> [Data to examine]
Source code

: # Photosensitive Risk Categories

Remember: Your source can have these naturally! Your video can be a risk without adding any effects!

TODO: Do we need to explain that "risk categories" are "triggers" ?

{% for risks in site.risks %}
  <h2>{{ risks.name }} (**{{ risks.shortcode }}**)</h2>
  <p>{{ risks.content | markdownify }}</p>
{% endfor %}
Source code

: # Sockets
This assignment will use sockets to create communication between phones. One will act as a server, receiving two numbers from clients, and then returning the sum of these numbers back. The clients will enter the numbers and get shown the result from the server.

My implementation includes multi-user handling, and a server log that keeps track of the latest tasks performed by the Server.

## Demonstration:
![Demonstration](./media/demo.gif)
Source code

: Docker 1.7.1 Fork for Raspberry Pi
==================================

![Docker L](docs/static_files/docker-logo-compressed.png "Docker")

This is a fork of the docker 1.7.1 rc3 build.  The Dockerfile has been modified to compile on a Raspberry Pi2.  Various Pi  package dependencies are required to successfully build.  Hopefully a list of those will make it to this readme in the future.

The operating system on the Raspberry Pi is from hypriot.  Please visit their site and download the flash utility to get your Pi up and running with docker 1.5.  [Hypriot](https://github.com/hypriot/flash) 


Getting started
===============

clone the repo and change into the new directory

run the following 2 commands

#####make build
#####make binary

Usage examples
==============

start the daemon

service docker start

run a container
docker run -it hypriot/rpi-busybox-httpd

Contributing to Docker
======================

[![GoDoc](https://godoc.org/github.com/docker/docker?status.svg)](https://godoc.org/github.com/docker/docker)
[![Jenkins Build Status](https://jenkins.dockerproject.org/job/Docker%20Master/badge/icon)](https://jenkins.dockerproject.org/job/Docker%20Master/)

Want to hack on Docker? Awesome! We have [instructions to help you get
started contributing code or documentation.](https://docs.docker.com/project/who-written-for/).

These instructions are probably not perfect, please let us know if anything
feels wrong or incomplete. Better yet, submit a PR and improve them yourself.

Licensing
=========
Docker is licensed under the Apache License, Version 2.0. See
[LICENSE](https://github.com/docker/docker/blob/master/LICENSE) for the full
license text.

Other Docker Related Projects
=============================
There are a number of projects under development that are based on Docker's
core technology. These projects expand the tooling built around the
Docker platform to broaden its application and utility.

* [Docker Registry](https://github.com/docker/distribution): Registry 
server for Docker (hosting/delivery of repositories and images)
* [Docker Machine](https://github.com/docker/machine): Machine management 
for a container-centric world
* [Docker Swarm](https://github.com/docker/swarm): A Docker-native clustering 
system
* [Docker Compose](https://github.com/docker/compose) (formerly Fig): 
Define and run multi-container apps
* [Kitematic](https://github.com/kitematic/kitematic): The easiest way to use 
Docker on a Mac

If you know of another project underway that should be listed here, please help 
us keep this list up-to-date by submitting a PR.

> [Exercise description] Reproduce word for word the material above, starting with the line that has "clone the repo" and stopping after the line that has "Want to hack".

> [Response to the task]
clone the repo and change into the new directory

run the following 2 commands

#####make build
#####make binary

Usage examples
==============

start the daemon

service docker start

run a container
docker run -it hypriot/rpi-busybox-httpd

Contributing to Docker
======================

[![GoDoc](https://godoc.org/github.com/docker/docker?status.svg)](https://godoc.org/github.com/docker/docker)
[![Jenkins Build Status](https://jenkins.dockerproject.org/job/Docker%20Master/badge/icon)](https://jenkins.dockerproject.org/job/Docker%20Master/)

Want to hack on Docker? Awesome! We have [instructions to help you get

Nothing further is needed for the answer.